Les CDN actuelles ne sont pas suffisantes pour atteindre l'objectif de l'Accord de Paris de limiter l'augmentation de la température mondiale à 1,5°C. Les dernières recherches indiquent que les engagements actuels pourraient conduire à une augmentation de la température de 2,5 à 2,9°C. Par conséquent, la prochaine série de CDN doit être suffisamment ambitieuse pour combler cet écart et aligner les actions à court terme sur les objectifs à long terme.
Au début du mois, le secrétaire général des Nations Unies, António Guterres, a souligné l'urgence de ce moment. "Nous avons besoin d'une bretelle de sortie de l'autoroute de l'enfer climatique, et la vérité est que nous avons le contrôle du volant. S'éloigner du bord du gouffre "est encore à peu près possible", a-t-il poursuivi. Mais seulement si nous nous battons plus fort. Tout dépend des décisions prises par les dirigeants politiques au cours de cette décennie et "en particulier au cours des 18 prochains mois", a-t-il déclaré.
Défis financiers pour la UNFCCC
Un autre contraste flagrant entre l'urgence de la crise et les mesures prises par les gouvernements pour y faire face est le fait que les pays ne financent pas suffisamment le secrétariat de la CCNUCC (UNFCCC), qui est soumis à une forte pression pour exécuter des mandats de plus en plus nombreux et des conférences de plus en plus importantes dans un contexte de fortes contraintes budgétaires, certaines parties n'ayant pas versé les contributions qui leur incombaient. Cette situation a conduit à l'absence de participation virtuelle et de diffusion sur le web d'une partie des réunions et des événements des organes subsidiaires. La situation budgétaire actuelle souligne la nécessité pour toutes les parties de s'acquitter de leurs obligations financières et pour les acteurs non parties de contribuer au financement d'activités essentielles telles que la communication et la sensibilisation.
La voie à suivre
Panneau de la COP29 à la conférence de Bonn, 7 juin 2024. Photo by 10 Billion Solutions/Mariana Castaño Cano
Alors que le monde se tourne vers la COP29, il est clair que des défis importants restent à relever. Les négociations de Bonn, tout en améliorant la transparence des actions climatiques et en établissant des règles pour un nouveau marché mondial du carbone, ont laissé de nombreuses questions cruciales en suspens. Les remarques finales de Simon Stiell au SB60 ont souligné la nécessité d'accélérer les efforts et l'importance de respecter les orientations scientifiques dans les négociations sur le climat.

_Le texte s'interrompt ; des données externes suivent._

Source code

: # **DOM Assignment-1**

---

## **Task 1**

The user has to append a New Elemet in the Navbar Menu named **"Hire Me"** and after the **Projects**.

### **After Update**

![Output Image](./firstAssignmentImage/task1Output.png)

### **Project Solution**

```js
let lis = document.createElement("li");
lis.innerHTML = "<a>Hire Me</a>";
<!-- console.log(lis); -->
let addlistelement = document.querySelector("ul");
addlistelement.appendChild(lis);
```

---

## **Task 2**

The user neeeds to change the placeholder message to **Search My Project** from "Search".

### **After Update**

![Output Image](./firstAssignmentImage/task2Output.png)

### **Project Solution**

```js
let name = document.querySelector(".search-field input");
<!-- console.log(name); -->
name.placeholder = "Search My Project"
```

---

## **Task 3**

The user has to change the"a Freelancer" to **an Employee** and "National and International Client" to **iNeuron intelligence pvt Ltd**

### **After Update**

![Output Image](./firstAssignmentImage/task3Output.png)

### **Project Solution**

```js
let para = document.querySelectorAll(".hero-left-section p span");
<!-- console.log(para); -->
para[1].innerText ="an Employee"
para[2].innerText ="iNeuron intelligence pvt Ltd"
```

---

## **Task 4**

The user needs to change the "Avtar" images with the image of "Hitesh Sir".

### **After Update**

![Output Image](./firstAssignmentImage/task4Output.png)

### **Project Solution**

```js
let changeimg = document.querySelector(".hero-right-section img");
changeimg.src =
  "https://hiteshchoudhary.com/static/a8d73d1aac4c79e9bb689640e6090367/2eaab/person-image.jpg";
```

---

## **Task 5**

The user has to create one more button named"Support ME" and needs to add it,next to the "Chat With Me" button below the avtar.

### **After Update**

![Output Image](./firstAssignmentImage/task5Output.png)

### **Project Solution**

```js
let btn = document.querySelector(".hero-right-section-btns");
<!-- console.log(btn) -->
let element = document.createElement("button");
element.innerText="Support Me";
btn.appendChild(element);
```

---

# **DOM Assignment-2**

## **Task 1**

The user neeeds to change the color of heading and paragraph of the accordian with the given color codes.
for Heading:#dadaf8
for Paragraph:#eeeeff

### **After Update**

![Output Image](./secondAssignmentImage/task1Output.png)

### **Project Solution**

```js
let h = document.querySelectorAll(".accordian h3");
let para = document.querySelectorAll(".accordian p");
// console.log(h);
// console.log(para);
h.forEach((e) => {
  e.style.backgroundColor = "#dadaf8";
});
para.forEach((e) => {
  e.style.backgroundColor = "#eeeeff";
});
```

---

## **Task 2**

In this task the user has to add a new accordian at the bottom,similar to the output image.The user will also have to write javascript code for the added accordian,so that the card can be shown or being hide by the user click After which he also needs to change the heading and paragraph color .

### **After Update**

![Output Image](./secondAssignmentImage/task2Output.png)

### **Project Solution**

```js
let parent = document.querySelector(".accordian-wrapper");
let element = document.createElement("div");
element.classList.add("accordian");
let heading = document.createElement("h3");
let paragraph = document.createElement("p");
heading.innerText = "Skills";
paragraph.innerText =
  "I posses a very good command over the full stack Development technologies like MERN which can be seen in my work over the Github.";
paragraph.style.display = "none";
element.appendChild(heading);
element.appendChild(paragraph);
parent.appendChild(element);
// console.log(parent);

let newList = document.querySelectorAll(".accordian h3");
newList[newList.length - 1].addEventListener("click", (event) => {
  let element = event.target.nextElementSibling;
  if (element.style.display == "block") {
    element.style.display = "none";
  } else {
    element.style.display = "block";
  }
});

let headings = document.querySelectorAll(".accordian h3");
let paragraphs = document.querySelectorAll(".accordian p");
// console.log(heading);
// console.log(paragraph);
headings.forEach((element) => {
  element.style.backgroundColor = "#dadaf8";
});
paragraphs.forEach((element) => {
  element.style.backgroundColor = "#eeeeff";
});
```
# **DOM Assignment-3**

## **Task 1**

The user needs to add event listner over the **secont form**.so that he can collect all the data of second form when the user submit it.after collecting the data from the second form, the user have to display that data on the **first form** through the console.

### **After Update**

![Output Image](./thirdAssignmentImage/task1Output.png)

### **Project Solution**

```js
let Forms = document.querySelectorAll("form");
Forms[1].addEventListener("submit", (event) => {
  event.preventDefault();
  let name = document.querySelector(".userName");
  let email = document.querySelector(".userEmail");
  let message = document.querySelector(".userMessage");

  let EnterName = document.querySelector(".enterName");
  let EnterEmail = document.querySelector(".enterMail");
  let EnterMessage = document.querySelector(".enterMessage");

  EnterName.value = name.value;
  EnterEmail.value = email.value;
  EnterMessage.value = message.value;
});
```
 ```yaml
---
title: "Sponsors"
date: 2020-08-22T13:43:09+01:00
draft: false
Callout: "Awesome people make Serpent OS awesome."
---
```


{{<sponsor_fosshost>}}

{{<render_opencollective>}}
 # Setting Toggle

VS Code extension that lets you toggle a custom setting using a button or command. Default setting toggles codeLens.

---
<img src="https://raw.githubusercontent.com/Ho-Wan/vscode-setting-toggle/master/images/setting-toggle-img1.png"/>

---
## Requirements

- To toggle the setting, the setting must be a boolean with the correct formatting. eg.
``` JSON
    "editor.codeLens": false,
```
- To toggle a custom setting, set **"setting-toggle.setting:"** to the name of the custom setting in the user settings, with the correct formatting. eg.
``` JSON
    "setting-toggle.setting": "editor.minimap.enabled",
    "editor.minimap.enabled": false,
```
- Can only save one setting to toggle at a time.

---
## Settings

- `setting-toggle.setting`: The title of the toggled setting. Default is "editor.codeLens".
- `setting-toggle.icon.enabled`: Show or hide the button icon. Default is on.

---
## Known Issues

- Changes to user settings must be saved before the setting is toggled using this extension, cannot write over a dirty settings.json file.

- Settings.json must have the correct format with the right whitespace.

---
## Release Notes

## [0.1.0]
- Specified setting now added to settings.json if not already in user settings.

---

Alors que la crise climatique s'intensifie et que des gens meurent dans le monde entier - il suffit de lire à propos des vagues de chaleur dramatiques en Arabie Saoudite, en Inde, aux États-Unis et en Méditerranée - la communauté internationale doit trouver d'urgence un terrain d'entente pour avancer avec détermination sur des questions clés telles que l'atténuation, l'adaptation et le financement. Ce n'est que par une action collective rapide et une confiance mutuelle que nous pourrons espérer faire face à l'urgence climatique, éviter les morts, les pertes et les souffrances, et améliorer la vie des gens.
En conclusion, si la participation record aux conférences sur le climat témoigne d'une préoccupation mondiale croissante et d'un examen minutieux de l'action climatique, elle souligne également le besoin urgent de négociations et de résolutions plus efficaces. À l'approche de la COP29, il est impératif que la communauté mondiale passe des paroles aux actes.